=== WHAT THE TASK ASKS ===
Every line in the records below between the one holding "- Despues de" and the one holding "esta pestaña nos", inclusive, is to be set down exactly; all other lines are to be left out.

=== EXERCISE MATERIALS ===
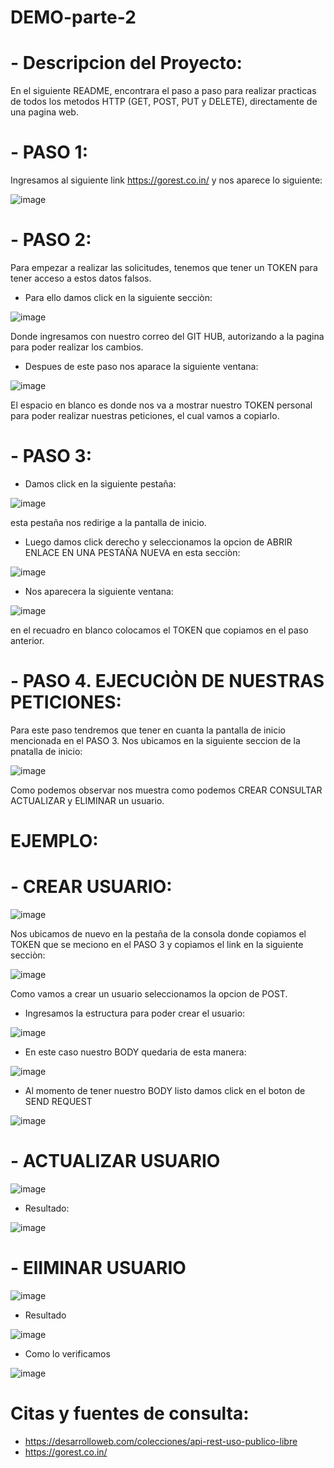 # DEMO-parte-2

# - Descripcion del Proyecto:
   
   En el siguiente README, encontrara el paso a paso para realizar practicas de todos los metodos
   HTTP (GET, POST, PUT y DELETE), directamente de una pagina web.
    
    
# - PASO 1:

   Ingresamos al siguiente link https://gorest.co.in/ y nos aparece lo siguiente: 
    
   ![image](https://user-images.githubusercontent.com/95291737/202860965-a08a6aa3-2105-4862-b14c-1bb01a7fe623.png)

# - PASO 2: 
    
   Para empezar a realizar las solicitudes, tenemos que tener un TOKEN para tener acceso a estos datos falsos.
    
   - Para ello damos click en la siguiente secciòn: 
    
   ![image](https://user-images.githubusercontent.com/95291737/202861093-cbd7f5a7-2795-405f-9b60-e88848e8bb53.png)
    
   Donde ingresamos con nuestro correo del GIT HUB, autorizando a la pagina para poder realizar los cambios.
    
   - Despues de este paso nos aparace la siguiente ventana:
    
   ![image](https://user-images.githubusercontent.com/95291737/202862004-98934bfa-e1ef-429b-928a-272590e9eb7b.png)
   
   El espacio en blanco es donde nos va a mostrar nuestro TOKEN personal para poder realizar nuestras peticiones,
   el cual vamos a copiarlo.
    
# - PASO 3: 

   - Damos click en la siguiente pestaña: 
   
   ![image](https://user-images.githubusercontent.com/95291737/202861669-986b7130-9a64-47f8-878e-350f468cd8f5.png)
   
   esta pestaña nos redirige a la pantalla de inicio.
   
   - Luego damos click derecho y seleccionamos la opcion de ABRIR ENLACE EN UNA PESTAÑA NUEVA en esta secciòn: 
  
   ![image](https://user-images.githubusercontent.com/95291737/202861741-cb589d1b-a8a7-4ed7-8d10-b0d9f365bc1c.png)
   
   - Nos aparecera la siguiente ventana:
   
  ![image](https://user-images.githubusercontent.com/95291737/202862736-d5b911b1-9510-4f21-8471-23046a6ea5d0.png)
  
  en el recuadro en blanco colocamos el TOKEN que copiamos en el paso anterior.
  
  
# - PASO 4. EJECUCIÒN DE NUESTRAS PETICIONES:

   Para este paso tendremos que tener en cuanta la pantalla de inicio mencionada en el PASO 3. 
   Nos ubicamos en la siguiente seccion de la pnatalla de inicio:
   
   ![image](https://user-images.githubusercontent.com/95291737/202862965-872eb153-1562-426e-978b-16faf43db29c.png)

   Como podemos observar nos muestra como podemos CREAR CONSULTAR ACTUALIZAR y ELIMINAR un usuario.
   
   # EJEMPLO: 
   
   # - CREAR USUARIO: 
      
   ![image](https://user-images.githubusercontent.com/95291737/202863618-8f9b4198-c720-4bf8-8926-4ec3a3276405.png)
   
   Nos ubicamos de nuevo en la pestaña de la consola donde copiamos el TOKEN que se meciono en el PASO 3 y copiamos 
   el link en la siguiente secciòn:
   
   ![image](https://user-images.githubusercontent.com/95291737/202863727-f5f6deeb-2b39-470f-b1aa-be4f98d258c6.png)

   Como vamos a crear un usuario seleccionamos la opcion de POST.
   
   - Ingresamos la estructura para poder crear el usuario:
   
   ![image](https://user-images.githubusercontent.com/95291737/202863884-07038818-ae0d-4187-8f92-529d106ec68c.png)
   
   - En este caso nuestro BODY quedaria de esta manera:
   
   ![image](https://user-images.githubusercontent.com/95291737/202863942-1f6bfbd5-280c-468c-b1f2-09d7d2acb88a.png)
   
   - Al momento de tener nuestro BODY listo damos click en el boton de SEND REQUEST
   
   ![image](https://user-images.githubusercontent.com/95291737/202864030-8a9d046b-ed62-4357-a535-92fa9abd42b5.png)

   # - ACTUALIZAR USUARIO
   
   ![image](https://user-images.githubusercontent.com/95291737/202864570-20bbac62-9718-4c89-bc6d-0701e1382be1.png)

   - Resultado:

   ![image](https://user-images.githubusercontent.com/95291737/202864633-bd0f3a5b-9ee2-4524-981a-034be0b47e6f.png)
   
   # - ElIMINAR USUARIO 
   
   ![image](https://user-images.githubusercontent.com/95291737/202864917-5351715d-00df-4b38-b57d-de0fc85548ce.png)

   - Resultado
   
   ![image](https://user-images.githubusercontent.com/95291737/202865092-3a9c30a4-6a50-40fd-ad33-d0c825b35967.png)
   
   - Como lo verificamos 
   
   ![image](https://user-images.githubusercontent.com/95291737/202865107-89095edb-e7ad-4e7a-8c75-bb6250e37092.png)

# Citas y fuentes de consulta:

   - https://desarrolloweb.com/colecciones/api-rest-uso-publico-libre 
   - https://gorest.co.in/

=== THE COMPLETED TASK ===
   - Despues de este paso nos aparace la siguiente ventana:
    
   ![image](https://user-images.githubusercontent.com/95291737/202862004-98934bfa-e1ef-429b-928a-272590e9eb7b.png)
   
   El espacio en blanco es donde nos va a mostrar nuestro TOKEN personal para poder realizar nuestras peticiones,
   el cual vamos a copiarlo.
    
# - PASO 3: 

   - Damos click en la siguiente pestaña: 
   
   ![image](https://user-images.githubusercontent.com/95291737/202861669-986b7130-9a64-47f8-878e-350f468cd8f5.png)
   
   esta pestaña nos redirige a la pantalla de inicio.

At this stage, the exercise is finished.